Эрик открыл один глаз и сказал.

– А вы на мой эксперимент краем глаза посмотрите, сами поймете.

          Дядьяша и Ульяна привычно скосили глаза и увидели, что на месте Эрика, на тех же весах стоит страдающая полнотой жена Игоря Петровича и хмурится на стрелку, которая никак не остановится. Стрелка показывала то девяносто килограмм, то все сто. Эрик соскочил с весов, и стрелка, наконец, остановилась на восьмидесяти пяти.

– Видали? – спросил Эрик обоих.

– Что мы видали? – ответила вопросом на вопрос Ульяна.

– У нас с живым миром есть не только визуальный контакт, но и физический. Я еще раньше подозревал, когда на моих глазах Галина Федоровна водки хлопнула и чуть не закусила. Я сюда пришел и начал эксперементировать. У тети Лены здесь полная морозилка мороженного, на столе печенье, торт кремовый. Я очки надел и давай это все хотеть. Хотел, хотел, даже в животе заурчало, а рука все равно насквозь проходит. Тут к столу Ванька подбегает – хвать кусок торта. А потом смотрит на меня и говорит – «угоссяйся». И тут у меня палец по кремовой розе проводит такую ровную бороздку, я прям глазам не поверил. Сунул палец в рот – сладко. Представляете? Иван уже месяц как на меня внимания не обращал, а тут вдруг опять увидел.

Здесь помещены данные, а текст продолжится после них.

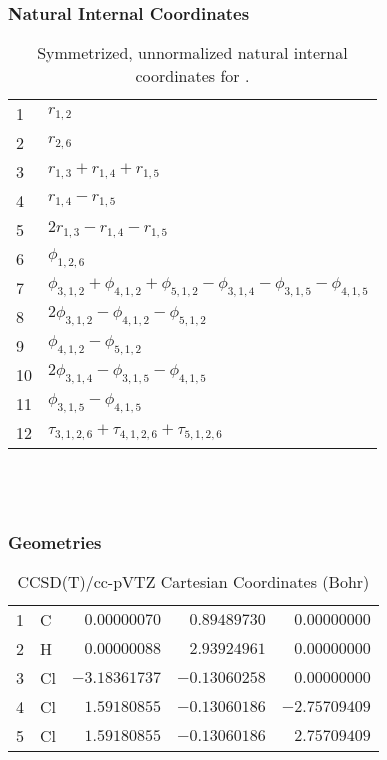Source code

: \documentclass[10pt,oneside]{article}
\begin{document}
\subsubsection*{Natural Internal Coordinates}
\begin{table}[h!]
\centering
\caption{Symmetrized, unnormalized natural internal coordinates for .}
\small
\begin{tabular}{ll}
  1   & $r_{1,2}$ \\
  2   & $r_{2,6}$ \\
  3   & $r_{1,3} + r_{1,4} + r_{1,5}$ \\
  4   & $r_{1,4} - r_{1,5}$ \\
  5   & $2r_{1,3} - r_{1,4} - r_{1,5}$ \\
  6   & $\phi_{1,2,6}$ \\
  7   & $\phi_{3,1,2} + \phi_{4,1,2} + \phi_{5,1,2} - \phi_{3,1,4} - \phi_{3,1,5} - \phi_{4,1,5}$ \\
  8   & $2\phi_{3,1,2} - \phi_{4,1,2} - \phi_{5,1,2}$ \\
  9   & $\phi_{4,1,2} - \phi_{5,1,2}$ \\
  10  & $2\phi_{3,1,4} - \phi_{3,1,5} - \phi_{4,1,5}$ \\
  11  & $\phi_{3,1,5} - \phi_{4,1,5}$ \\
  12  & $\tau_{3,1,2,6} + \tau_{4,1,2,6} + \tau_{5,1,2,6}$ \\
\end{tabular}
\end{table}

\clearpage

\subsection{\ \ \ }

\subsubsection*{Geometries}
\begin{table}[h!]
\centering
\caption{CCSD(T)/cc-pVTZ Cartesian Coordinates (Bohr)}
\begin{tabular}{llrrr}
1  & C  & $ 0.00000070$ & $ 0.89489730$ & $ 0.00000000$ \\
2  & H  & $ 0.00000088$ & $ 2.93924961$ & $ 0.00000000$ \\
3  & Cl & $-3.18361737$ & $-0.13060258$ & $ 0.00000000$ \\
4  & Cl & $ 1.59180855$ & $-0.13060186$ & $-2.75709409$ \\
5  & Cl & $ 1.59180855$ & $-0.13060186$ & $ 2.75709409$ \\
\end{tabular}
\end{table}
\end{document}
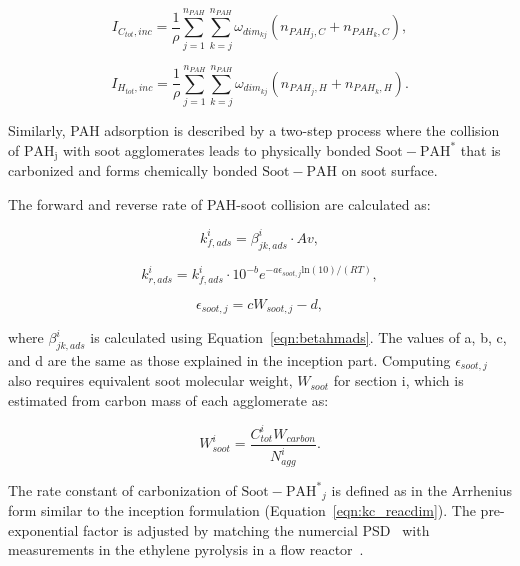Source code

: \begin{equation}
	I_{C_{tot},{inc}} = 
	\frac{1}{\rho}
	\sum_{j=1}^{n_{PAH}} \sum_{k=j}^{n_{PAH}}  \omega_{dim_{kj}} 
	\left(
	n_{PAH_j,C}+n_{PAH_k,C}
	\right),
	\label{eqn:ICtot_inc}
\end{equation}

\begin{equation}
	I_{H_{tot},{inc}} = 
	\frac{1}{\rho}
	\sum_{j=1}^{n_{PAH}} \sum_{k=j}^{n_{PAH}}  \omega_{dim_{kj}} 
	\left(
	n_{PAH_j,H}+n_{PAH_k,H}
	\right).
	\label{eqn:IHtot_inc}
\end{equation}

Similarly, PAH adsorption is described by a two-step process where the collision of $\mathrm{PAH_j}$ with soot agglomerates leads to physically bonded $\mathrm{Soot-PAH^*}$ that is carbonized and forms chemically bonded $\mathrm{Soot-PAH}$ on soot surface.



The forward and reverse rate of PAH-soot collision are calculated as:

\begin{equation}
	k^i_{f,ads}=\beta^i_{jk,ads}\cdot Av,
	\label{eqn:kfads_reacdim}
\end{equation}

\begin{equation}
	k^i_{r,ads}=k^i_{f,ads}\cdot10^{-b}e^{-a\epsilon_{soot,j} \mathrm{ln}(10)/(RT)},
	\label{eqn:krads_reacdim}
\end{equation}

\begin{equation}
	\epsilon_{soot,j} = cW_{soot,j} - d,
	\label{eqn:epsilonads_reacdim}
\end{equation}

\noindent where $\beta^i_{jk,ads}$ is calculated using Equation~\eqref{eqn:betahmads}. The values of a, b, c, and d are the same as those explained in the inception part. Computing ${\epsilon_{soot,j}}$ also requires equivalent soot molecular weight, ${W_{soot}}$ for section i, which is estimated from carbon mass of each agglomerate as:

\begin{equation}
	W^i_{soot}=\frac{C^i_{tot}W_{carbon}}{N^i_{agg}}.
\end{equation}

The rate constant of carbonization of $\mathrm{Soot-PAH^*}_j$ is defined as in the Arrhenius form similar to the inception formulation (Equation~\eqref{eqn:kc_reacdim}). The pre-exponential factor is adjusted by matching the numercial PSD~\citep{naseri2022simulating} with measurements in the ethylene pyrolysis in a flow reactor~\cite{araki2021effects}. 

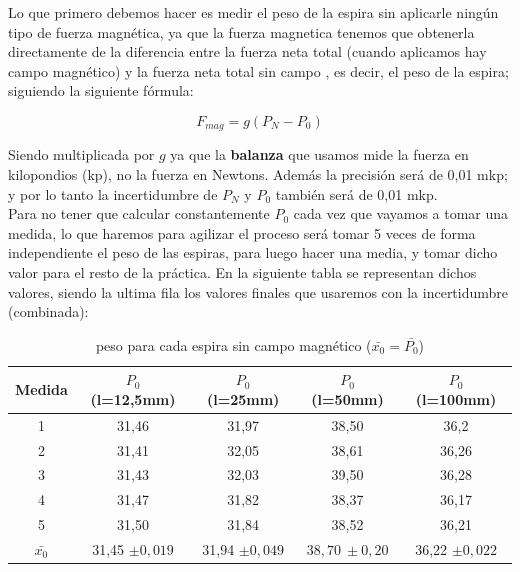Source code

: \documentclass[12pt,a4paper]{book}
\begin{document}
Lo que primero debemos hacer es medir el peso de la espira sin aplicarle ningún tipo de fuerza magnética, ya que la fuerza magnetica tenemos que obtenerla directamente de la diferencia entre la fuerza neta total (cuando aplicamos hay campo magnético) y la fuerza neta total sin campo , es decir, el peso de la espira; siguiendo la siguiente fórmula:


\begin{equation}
F_{mag}=g(P_N-P_0)
\label{Ec:balanza fuerza magnetica espira}
\end{equation}

Siendo multiplicada por $g$ ya que la \textbf{balanza} que usamos mide la fuerza en kilopondios (kp), no la fuerza en Newtons. Además la precisión será de 0,01 mkp; y por lo tanto la incertidumbre de $P_N$ y $P_0$ también será de 0,01 mkp. \\

Para no tener que calcular constantemente $P_0$ cada vez que vayamos a tomar una medida, lo que haremos para agilizar el proceso será tomar 5 veces de forma independiente el peso de las espiras, para luego hacer una media, y tomar dicho valor para el resto de la práctica. En la siguiente tabla se representan dichos valores, siendo la ultima fila los valores finales que usaremos con la incertidumbre (combinada): \\ \newpage

\vspace*{1.0cm}

\begin{table}[h!]
\begin{center}
\begin{tabular}{|c|c|c|c|c|}
\hline
Medida & 	$P_0$  (l=12,5mm) & $P_0$	 (l=25mm) & $P_0$	 (l=50mm) & 	$P_0$  (l=100mm) \\  \hline
1 & 	 31,46 & 	 31,97 & 	 38,50 & 	 36,2 \\
2 & 	 31,41 & 	 32,05 & 	 38,61 & 	 36,26 \\
3 & 	 31,43 & 	 32,03 & 	 39,50 & 	 36,28 \\
4 & 	 31,47 & 	 31,82 & 	 38,37 & 	 36,17 \\
5 & 	 31,50 & 	 31,84 & 	 38,52 & 	 36,21 \\  \hline
$\bar{x_0}$ & 	 31,45 $\pm 0,019 $& 	 31,94 $\pm 0,049$ & 	 $38,70 \ \pm 0,20$ & 	 36,22 $\pm 0,022$ \\
\hline
\end{tabular}
\caption{peso para cada espira sin campo magnético ($\bar{x_0}=\bar{P_0}$)}
\label{tab:balanza medias del peso de las espiras sin campo Balanza electrodinamica}
\end{center}
\end{table}
\end{document}
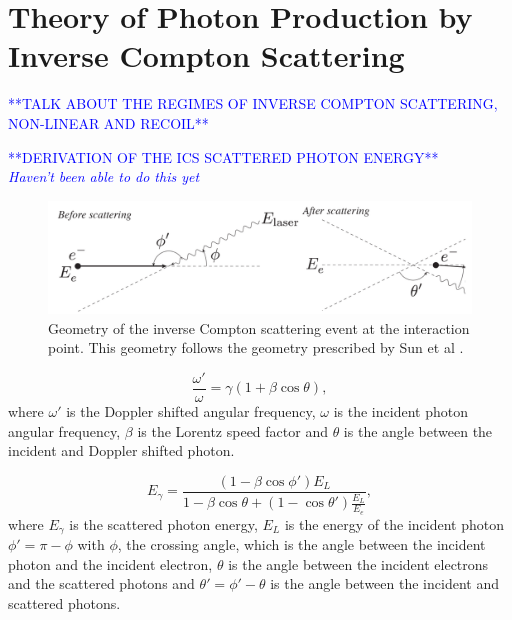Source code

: \documentclass[../main.tex]{subfiles}
\begin{document}
\chapter{Theory of Photon Production by Inverse Compton Scattering}
\label{ChapterTemplate} %

\textcolor{blue}{**TALK ABOUT THE REGIMES OF INVERSE COMPTON SCATTERING, NON-LINEAR AND RECOIL**}

\textcolor{blue}{**DERIVATION OF THE ICS SCATTERED PHOTON ENERGY**\\
\textit{Haven't been able to do this yet}}

\begin{figure}[!htb]
    \centering
    \includegraphics[width=\textwidth]{Figures/scatteringkinematicsdiagram.pdf}
    \caption{Geometry of the inverse Compton scattering event at the interaction point. This geometry follows the geometry prescribed by Sun et al \cite{sun2009energy}. }
    \label{fig:scattered_photon_kinematics}
\end{figure}

\begin{equation}
\frac{\omega'}{\omega} = \gamma\left(1+\beta\cos\theta\right),
\label{eq:doppler_shift}
\end{equation}
where $\omega'$ is the Doppler shifted angular frequency, $\omega$ is the incident photon angular frequency, $\beta$ is the Lorentz speed factor and $\theta$ is the angle between the incident and Doppler shifted photon. 

\begin{equation}
E_{\gamma} = \frac{\left(1-\beta\cos\phi'\right)E_{L}}{1-\beta\cos\theta+\left(1-\cos\theta'\right)\frac{E_{L}}{E_{e}}}, 
\label{eq:scattered_photon_energy}
\end{equation}
where $E_{\gamma}$ is the scattered photon energy, $E_{L}$ is the energy of the incident photon $\phi'=\pi-\phi$ with $\phi$, the crossing angle, which is the angle between the incident photon and the incident electron, $\theta$ is the angle between the incident electrons and the scattered photons and $\theta'=\phi'-\theta$ is the angle between the incident and scattered photons.  
\end{document}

– Ну и какой вывод? – спросил Дядьяша.

– Водку на поминках для усопшей поставили, вот Галина Федоровна её и выпила. А торт, пока Ванька не предложил…

– То есть ты хочешь сказать… что?

– Не от одного желания тут все зависит, и не только от нашей памяти. Тут еще и от самих живых… Твои геологи, Дядьяша, тоже в правильном направлении думали. Надо бы к ним съездить.

– Да они давно, поди, отошли. Эрик, ты в этой квартире уже неделю сидишь, сказала Ульяна.

– Может быть, – продолжал Эрик, – И вы бы тут задержались, если бы увидели текие дела. Познакомьтесь, лучше, с Плюшкой.

– С кем?

          Эрик поманил соседей за собой и повел их к аквариуму. Аквариум был порожний, но в нем еще стояла пластмассовая имитация затонувшего пиратского кораблика. Эрик поднял над аквариумом руку, и из кораблика выплыла кругленькая черная рыбка с выпученными глазами. Она плыла по воздуху, как в в толще воды. Перебирая плавниками и помахивая хвостом, она подплыла к руке Эрика, изучила ее и, потеряв интерес, поплыла дальше, к люстре, под которой стала выписывать круги, как огромная муха.

– Вот, – сказал Эрик, – Плюшка… вчера сдохла. Почти час сияла, как сказочная золотая рыбка, хоть желания загадывай. А потом давай тут порхать. Какие заветные мечты у рыбы-то могут быть? Я думаю, что в Ваньке тут дело. Как он по ней убивался! Сами можете посмотреть. Теперь я слежу: если Плюшка отойдет как только ему купят новую рыбешку, то я прав.

– Ну а в ванной что ты делал? – спросил Дядьяша.

– Я там хотел посмотреть, есть ли у нас масса. Здесь у меня один вес, хоть с полотенцами, хоть без них. А вот когда на весы тетя Лена встала, оказалось, что я ей как бы массу прибавил, только непостоянную и совсем немного.

– Ну и что?

– Пока ничего, эксперименты продолжаются. Ну а вы чем занимались все это время?

        Ульяна вздохнула:

– Юлия Александровна сегодня отошла. Не спрашивай, почему, мы не видели. А тебя тот парень из дома напротив искал. Виталий. Говорит, дело есть.

– Ну пусть придет. Я пока с Плюшкой не разберусь…

          Но Плюшки под потолком уже не было. В аквариуме – тоже. Эрик встал перед ним, надел очки на минуту, снял и с удовлетворением вздохнул:

– Скаляриев купили… целых пять штук. Ванька – чуть стекло не лижет.

          У дома напротив нетерпеливо топтался Виталий. Он ковырял носком ботинка строительный мусор у гаража, который строился вот уже… целую вечность. Увидев приближающуюся компанию, он кивнул всем по очереди и посмотрел на Эрика сверху вниз.

– Слышь, юный натуралист. Не хочешь природную аномалию поизучать?

          Виталий появился здесь всего несколько дней назад, померев в свои неполные двадцать два от передозировки. Он никак не мог согласиться со своими новыми обстоятельствами, только недавно перестал рвать и метать, а два дня назад решил: бродить, так бродить. Теперь он упорно шел по спирали, в центре которого находился его дом. Каждый новый круг был на несколько метров шире. Виталий заходил во все дома, во все квартиры и, по его словам, искал портал – выход в живой мир, чтобы вернуться туда навсегда. Его пытались убедить, что он ничего не найдет, но Виталий был таким же упрямым как Эрик. Теперь он сказал, что ему нужен напарник в исследовании того, что вполне может оказаться порталом.